It's a chicken vs. egg dilemma. Did the art and (low) culture magazine, Vice, start the early 2000s trend of naturalistic, shoot-from-the hip photography, or did it chronicle these young photographers as they (post) post-punked up New York's art scene? Saturday's 2009 Vice Magazine Photography Exhibition (open till August 8th) offered a slice of the “Vice Style” inherent in works by young photographers Jamie Lee Curtis Taete, Maggie Lee, and former Vice photo editor, Tim Barber. Vice magazine virtually changed the world of art photography by championing documentary photographers that captured the world in a nexus between real life and an idealized youth culture. Vice photography is the inverse of youth photography 100 years ago, where Jacob Riis and Lewis Hine captured young people toiling in coal mines. For many Americans the 21st century, responsibility-free adolescence stretches well into people's 20s and 30s, and Vice is there to catch it all. This obsession with partying, bodily fluids, and sex isn't just juvenile or funny, it is the detail of an American culture enamored with youth, frantically grasping at life before it slips away.

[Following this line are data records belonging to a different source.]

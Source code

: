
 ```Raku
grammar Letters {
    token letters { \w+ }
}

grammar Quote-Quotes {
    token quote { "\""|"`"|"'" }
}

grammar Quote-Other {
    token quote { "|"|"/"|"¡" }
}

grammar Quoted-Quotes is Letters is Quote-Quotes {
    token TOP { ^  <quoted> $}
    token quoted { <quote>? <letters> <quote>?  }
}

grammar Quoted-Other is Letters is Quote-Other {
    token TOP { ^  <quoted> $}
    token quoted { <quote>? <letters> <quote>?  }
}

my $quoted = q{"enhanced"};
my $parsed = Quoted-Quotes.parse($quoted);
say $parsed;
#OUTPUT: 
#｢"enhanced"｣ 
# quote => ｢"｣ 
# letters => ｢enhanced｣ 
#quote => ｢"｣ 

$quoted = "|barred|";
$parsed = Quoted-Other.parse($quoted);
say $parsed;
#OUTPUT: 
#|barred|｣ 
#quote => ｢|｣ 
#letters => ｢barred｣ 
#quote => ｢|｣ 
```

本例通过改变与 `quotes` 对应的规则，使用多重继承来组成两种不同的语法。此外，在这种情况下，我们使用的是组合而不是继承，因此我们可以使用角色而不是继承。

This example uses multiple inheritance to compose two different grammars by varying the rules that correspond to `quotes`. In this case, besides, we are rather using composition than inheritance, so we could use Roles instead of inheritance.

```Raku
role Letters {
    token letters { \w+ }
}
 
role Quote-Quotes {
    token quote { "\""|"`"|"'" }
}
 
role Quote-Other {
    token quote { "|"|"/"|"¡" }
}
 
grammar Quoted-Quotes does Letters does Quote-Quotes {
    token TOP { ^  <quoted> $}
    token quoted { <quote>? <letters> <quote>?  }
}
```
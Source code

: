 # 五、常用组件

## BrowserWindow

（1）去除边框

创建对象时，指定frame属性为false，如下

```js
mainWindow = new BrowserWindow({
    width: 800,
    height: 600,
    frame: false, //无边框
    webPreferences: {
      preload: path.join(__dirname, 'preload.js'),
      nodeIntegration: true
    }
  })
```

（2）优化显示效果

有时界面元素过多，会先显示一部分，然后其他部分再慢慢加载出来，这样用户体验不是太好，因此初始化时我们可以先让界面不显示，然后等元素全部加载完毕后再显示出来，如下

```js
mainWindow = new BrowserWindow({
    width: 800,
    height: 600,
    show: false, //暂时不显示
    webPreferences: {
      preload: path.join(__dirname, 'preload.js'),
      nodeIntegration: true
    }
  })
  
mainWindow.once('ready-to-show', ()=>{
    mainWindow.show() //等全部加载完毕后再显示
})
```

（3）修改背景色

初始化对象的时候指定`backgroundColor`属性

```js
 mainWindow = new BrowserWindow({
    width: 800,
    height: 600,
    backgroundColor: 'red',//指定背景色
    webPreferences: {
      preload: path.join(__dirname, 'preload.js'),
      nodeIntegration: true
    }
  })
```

Detail of Tim Barber's Photograph; Credit: Drew Tewksbury

Detail of Tim Barber's Photograph; Credit: Drew Tewksbury

As Vice photo editor, Tim Barber's keen eye helped catalogue youth culture in the Brooklyn's artistic eruption in the early 2000s. His discerning eye helped raise the status of Vice alums Ryan McGinley, Richard Kern, and Terry Richardson as they captured youth, sexuality, and joie de vivre in their edgy but captivating works. This mix of snap shot, “I can do that” photography, seemingly put art photography into the hands of amateurs in the same way that hip hop and graffiti provided egalitarian art mediums. But the Vice exhibition's images of girls looking through fishbowls, a distraught artist with a head in the oven, and dirty stuffed animals aren't just snapshots. Each image act as a document of young people's vision and imagination. Maggie Lee, 21, and her series documents her struggles in an artless suburban world. Jamie Lee Curtis Taete–based out of the “Silver Lake of London” neighborhood, Whitechapel–portrays the spontaneity of party culture and the beauty behind an unposed shot. As photographs age, their content changes meaning. The jokes are lost or forgotten, and the photo ultimately stands alone as a document of art as result of, or reaction to, boredom.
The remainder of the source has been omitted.